• _Directions_: When you reach the line containing "it's a first" in the records below, start copying exactly, and stop once you have copied the line containing "based on : https://github.com/jpetazzo/pipework".
-- Data extracts follows --
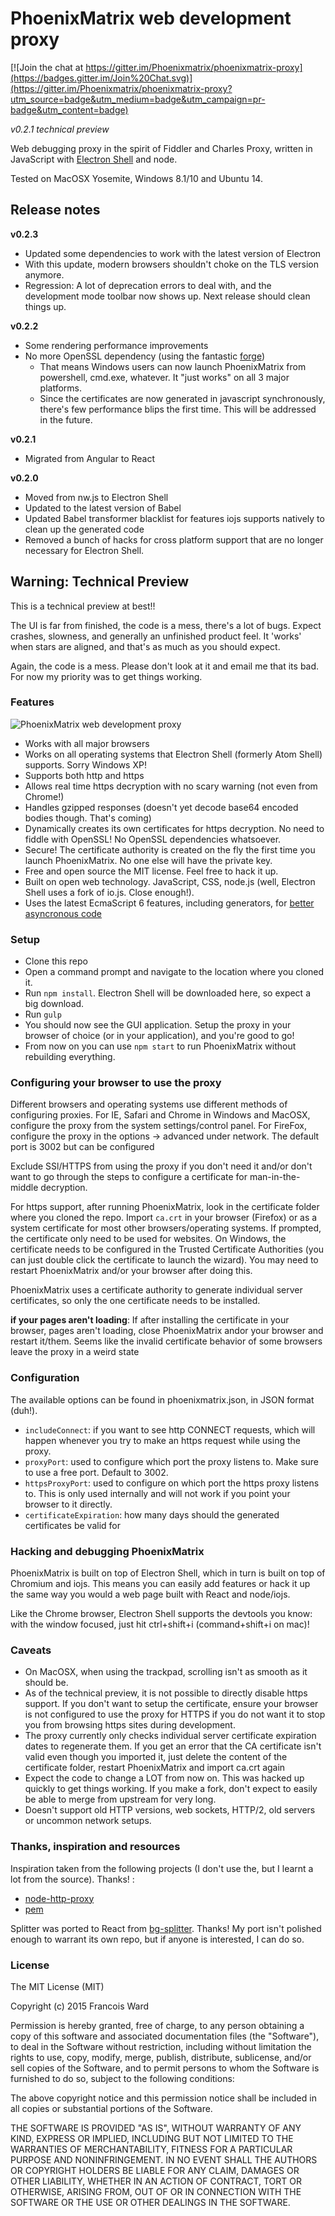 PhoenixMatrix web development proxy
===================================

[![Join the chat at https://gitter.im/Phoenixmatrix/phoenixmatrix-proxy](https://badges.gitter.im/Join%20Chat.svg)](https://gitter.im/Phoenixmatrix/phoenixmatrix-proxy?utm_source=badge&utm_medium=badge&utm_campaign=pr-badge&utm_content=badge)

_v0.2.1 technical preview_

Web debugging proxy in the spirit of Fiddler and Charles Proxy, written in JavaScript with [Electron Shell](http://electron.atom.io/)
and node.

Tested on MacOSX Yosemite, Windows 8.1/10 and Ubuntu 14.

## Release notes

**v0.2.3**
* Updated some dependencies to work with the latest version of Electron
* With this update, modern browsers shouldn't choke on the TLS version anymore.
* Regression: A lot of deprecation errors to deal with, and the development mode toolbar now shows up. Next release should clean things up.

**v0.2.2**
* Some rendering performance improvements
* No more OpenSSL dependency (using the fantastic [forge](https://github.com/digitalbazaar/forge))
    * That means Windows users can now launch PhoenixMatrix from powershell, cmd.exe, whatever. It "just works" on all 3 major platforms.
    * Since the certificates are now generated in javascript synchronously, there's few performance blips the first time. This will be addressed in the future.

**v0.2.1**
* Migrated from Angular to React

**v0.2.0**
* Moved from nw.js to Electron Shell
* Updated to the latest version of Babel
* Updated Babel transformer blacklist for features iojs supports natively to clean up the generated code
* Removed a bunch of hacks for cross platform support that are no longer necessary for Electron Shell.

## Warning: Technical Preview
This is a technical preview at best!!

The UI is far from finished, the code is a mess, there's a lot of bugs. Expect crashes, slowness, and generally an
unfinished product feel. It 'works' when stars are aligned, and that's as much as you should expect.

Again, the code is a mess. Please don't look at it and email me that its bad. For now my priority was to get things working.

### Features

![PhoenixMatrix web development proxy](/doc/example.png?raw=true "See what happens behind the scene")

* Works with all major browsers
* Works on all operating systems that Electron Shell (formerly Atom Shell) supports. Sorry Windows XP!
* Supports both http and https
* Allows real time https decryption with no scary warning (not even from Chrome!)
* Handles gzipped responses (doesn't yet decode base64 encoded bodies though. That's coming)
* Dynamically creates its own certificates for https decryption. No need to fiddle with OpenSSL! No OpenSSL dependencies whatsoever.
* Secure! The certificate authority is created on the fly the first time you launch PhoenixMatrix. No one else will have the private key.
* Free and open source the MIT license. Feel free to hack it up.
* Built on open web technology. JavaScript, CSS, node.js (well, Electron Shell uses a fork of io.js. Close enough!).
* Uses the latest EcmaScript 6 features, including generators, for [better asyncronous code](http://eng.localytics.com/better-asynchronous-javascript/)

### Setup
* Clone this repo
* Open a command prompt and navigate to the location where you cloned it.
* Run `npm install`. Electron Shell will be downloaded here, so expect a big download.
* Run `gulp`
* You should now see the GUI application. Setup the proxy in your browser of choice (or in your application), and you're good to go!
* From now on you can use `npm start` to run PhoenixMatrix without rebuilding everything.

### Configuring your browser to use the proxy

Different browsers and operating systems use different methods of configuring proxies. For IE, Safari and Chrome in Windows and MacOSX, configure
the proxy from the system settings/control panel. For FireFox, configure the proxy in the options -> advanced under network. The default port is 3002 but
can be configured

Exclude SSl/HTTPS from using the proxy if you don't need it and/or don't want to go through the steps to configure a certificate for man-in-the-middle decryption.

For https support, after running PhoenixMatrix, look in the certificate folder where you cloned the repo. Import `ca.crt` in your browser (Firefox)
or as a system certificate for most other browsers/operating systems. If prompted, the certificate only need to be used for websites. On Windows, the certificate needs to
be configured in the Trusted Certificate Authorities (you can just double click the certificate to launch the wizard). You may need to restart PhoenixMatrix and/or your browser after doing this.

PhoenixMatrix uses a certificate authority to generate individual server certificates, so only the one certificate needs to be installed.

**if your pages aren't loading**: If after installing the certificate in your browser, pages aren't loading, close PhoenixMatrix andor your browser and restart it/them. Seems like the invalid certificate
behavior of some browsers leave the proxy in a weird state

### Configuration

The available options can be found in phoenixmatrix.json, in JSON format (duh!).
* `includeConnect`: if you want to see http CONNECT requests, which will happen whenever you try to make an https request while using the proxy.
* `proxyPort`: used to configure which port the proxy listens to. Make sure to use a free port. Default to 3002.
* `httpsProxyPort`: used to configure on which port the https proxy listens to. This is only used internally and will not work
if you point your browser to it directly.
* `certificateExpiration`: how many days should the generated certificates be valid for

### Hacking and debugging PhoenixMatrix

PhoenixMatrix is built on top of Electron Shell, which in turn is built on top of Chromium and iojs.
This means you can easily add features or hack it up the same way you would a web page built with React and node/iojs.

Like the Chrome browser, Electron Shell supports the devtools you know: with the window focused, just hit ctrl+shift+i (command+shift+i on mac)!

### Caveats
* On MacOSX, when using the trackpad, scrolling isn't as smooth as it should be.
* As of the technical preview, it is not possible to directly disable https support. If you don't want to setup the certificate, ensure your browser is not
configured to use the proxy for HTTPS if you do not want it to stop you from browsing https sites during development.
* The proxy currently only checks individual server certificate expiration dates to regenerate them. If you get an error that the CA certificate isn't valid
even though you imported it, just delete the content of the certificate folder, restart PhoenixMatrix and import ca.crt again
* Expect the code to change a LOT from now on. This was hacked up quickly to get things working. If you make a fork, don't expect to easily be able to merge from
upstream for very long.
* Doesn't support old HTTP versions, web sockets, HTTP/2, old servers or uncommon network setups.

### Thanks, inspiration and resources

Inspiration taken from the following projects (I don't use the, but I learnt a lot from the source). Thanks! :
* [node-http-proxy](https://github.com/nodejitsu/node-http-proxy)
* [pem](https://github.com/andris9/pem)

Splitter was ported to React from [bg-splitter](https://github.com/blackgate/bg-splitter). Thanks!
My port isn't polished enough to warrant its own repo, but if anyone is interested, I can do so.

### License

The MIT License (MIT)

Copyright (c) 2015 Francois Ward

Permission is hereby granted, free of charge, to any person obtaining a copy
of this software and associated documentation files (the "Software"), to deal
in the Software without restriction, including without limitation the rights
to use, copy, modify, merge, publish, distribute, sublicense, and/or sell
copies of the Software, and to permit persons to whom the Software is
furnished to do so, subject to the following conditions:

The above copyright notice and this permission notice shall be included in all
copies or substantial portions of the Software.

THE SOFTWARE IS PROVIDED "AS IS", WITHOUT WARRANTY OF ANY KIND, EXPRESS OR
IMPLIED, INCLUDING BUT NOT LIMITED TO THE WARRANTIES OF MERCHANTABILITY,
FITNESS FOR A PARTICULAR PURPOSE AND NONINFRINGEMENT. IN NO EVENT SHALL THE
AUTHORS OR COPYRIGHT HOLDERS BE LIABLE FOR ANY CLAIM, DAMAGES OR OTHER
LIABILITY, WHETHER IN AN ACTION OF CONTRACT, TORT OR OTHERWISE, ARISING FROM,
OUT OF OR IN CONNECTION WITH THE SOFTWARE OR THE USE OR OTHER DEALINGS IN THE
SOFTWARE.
-- Data extracts concluded --
-- Data extracts follows --
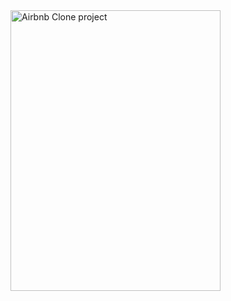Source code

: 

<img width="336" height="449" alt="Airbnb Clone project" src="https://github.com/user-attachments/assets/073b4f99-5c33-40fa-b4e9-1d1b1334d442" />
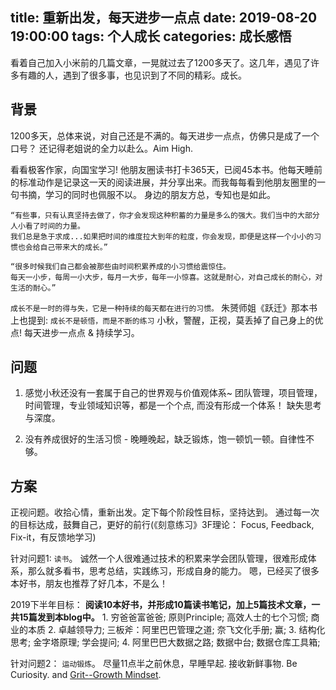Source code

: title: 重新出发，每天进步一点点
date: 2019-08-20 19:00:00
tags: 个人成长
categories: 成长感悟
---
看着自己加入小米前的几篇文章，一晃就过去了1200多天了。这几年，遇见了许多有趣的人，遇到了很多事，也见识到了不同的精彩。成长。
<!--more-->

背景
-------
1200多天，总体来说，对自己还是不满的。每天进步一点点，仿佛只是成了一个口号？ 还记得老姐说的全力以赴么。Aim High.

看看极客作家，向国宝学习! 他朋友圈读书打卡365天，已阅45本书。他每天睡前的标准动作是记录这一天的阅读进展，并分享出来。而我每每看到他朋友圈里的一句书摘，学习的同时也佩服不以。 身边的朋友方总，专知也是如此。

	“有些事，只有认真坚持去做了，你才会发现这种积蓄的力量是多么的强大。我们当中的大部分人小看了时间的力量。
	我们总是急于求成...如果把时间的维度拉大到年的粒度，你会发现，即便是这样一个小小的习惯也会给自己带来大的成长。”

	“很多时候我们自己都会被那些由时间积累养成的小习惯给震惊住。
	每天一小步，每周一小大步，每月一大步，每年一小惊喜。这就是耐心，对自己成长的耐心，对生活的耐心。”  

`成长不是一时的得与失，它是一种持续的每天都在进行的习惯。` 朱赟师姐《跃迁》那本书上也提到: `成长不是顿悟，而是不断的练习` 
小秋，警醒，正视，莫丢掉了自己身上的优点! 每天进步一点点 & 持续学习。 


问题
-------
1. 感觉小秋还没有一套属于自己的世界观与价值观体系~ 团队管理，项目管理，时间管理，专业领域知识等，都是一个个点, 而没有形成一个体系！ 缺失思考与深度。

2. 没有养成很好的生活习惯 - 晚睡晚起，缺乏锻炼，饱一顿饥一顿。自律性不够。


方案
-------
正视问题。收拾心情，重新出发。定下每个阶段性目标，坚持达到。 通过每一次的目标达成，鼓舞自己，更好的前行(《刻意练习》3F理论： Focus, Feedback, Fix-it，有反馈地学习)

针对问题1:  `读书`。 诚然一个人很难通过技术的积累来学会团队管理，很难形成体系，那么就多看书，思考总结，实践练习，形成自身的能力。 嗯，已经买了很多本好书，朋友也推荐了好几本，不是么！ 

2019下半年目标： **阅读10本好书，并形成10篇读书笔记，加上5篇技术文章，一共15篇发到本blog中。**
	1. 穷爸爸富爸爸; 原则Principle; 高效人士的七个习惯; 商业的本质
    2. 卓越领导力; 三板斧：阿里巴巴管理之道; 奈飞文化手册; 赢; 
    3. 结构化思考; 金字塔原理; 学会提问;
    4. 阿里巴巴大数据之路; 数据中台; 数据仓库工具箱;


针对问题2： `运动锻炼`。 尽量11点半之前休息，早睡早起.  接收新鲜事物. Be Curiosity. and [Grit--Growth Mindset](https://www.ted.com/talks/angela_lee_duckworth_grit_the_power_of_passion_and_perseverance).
-- Data extracts concluded --
-- Data extracts follows --
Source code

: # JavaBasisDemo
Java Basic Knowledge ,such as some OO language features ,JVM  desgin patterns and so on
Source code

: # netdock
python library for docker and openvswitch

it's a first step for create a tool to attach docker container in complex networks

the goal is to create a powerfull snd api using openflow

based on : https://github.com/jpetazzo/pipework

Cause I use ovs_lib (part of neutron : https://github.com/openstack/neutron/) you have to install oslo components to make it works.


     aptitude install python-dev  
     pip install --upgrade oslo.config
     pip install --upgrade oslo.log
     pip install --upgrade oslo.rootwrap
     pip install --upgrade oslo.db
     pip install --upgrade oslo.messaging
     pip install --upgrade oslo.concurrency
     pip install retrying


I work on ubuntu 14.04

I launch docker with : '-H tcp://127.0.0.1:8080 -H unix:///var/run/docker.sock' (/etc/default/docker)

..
-- Data extracts concluded --
• _Finished task_:
it's a first step for create a tool to attach docker container in complex networks

the goal is to create a powerfull snd api using openflow

based on : https://github.com/jpetazzo/pipework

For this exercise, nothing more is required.